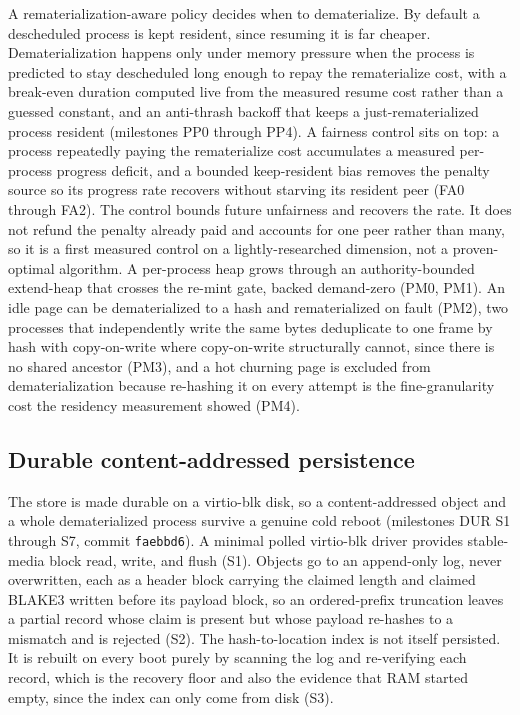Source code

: \documentclass[10pt,twocolumn]{article}
\begin{document}
A rematerialization-aware policy decides when to dematerialize. By default a
descheduled process is kept resident, since resuming it is far cheaper.
Dematerialization happens only under memory pressure when the process is predicted
to stay descheduled long enough to repay the rematerialize cost, with a break-even
duration computed live from the measured resume cost rather than a guessed
constant, and an anti-thrash backoff that keeps a just-rematerialized process
resident (milestones PP0 through PP4). A fairness control sits on top: a process
repeatedly paying the rematerialize cost accumulates a measured per-process
progress deficit, and a bounded keep-resident bias removes the penalty source so
its progress rate recovers without starving its resident peer (FA0 through FA2).
The control bounds future unfairness and recovers the rate. It does not refund the
penalty already paid and accounts for one peer rather than many, so it is a first
measured control on a lightly-researched dimension, not a proven-optimal
algorithm. A per-process heap grows through an authority-bounded extend-heap that
crosses the re-mint gate, backed demand-zero (PM0, PM1). An idle page can be
dematerialized to a hash and rematerialized on fault (PM2), two processes that
independently write the same bytes deduplicate to one frame by hash with
copy-on-write where copy-on-write structurally cannot, since there is no shared
ancestor (PM3), and a hot churning page is excluded from dematerialization because
re-hashing it on every attempt is the fine-granularity cost the residency
measurement showed (PM4).

\subsection{Durable content-addressed persistence}

The store is made durable on a virtio-blk disk, so a content-addressed object and
a whole dematerialized process survive a genuine cold reboot (milestones DUR S1
through S7, commit \texttt{faebbd6}). A minimal polled virtio-blk driver provides
stable-media block read, write, and flush (S1). Objects go to an append-only log,
never overwritten, each as a header block carrying the claimed length and claimed
BLAKE3 written before its payload block, so an ordered-prefix truncation leaves a
partial record whose claim is present but whose payload re-hashes to a mismatch
and is rejected (S2). The hash-to-location index is not itself persisted. It is
rebuilt on every boot purely by scanning the log and re-verifying each record,
which is the recovery floor and also the evidence that RAM started empty, since
the index can only come from disk (S3).
\end{document}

::::::

→ **GOAL OF THE EXERCISE**
Having removed the pictures, write out the records exactly as they stand.

→ **ANSWER TO THIS EXERCISE**
Source code

: \documentclass[10pt,twocolumn]{article}
\begin{document}
A rematerialization-aware policy decides when to dematerialize. By default a
descheduled process is kept resident, since resuming it is far cheaper.
Dematerialization happens only under memory pressure when the process is predicted
to stay descheduled long enough to repay the rematerialize cost, with a break-even
duration computed live from the measured resume cost rather than a guessed
constant, and an anti-thrash backoff that keeps a just-rematerialized process
resident (milestones PP0 through PP4). A fairness control sits on top: a process
repeatedly paying the rematerialize cost accumulates a measured per-process
progress deficit, and a bounded keep-resident bias removes the penalty source so
its progress rate recovers without starving its resident peer (FA0 through FA2).
The control bounds future unfairness and recovers the rate. It does not refund the
penalty already paid and accounts for one peer rather than many, so it is a first
measured control on a lightly-researched dimension, not a proven-optimal
algorithm. A per-process heap grows through an authority-bounded extend-heap that
crosses the re-mint gate, backed demand-zero (PM0, PM1). An idle page can be
dematerialized to a hash and rematerialized on fault (PM2), two processes that
independently write the same bytes deduplicate to one frame by hash with
copy-on-write where copy-on-write structurally cannot, since there is no shared
ancestor (PM3), and a hot churning page is excluded from dematerialization because
re-hashing it on every attempt is the fine-granularity cost the residency
measurement showed (PM4).

\subsection{Durable content-addressed persistence}

The store is made durable on a virtio-blk disk, so a content-addressed object and
a whole dematerialized process survive a genuine cold reboot (milestones DUR S1
through S7, commit \texttt{faebbd6}). A minimal polled virtio-blk driver provides
stable-media block read, write, and flush (S1). Objects go to an append-only log,
never overwritten, each as a header block carrying the claimed length and claimed
BLAKE3 written before its payload block, so an ordered-prefix truncation leaves a
partial record whose claim is present but whose payload re-hashes to a mismatch
and is rejected (S2). The hash-to-location index is not itself persisted. It is
rebuilt on every boot purely by scanning the log and re-verifying each record,
which is the recovery floor and also the evidence that RAM started empty, since
the index can only come from disk (S3).
\end{document}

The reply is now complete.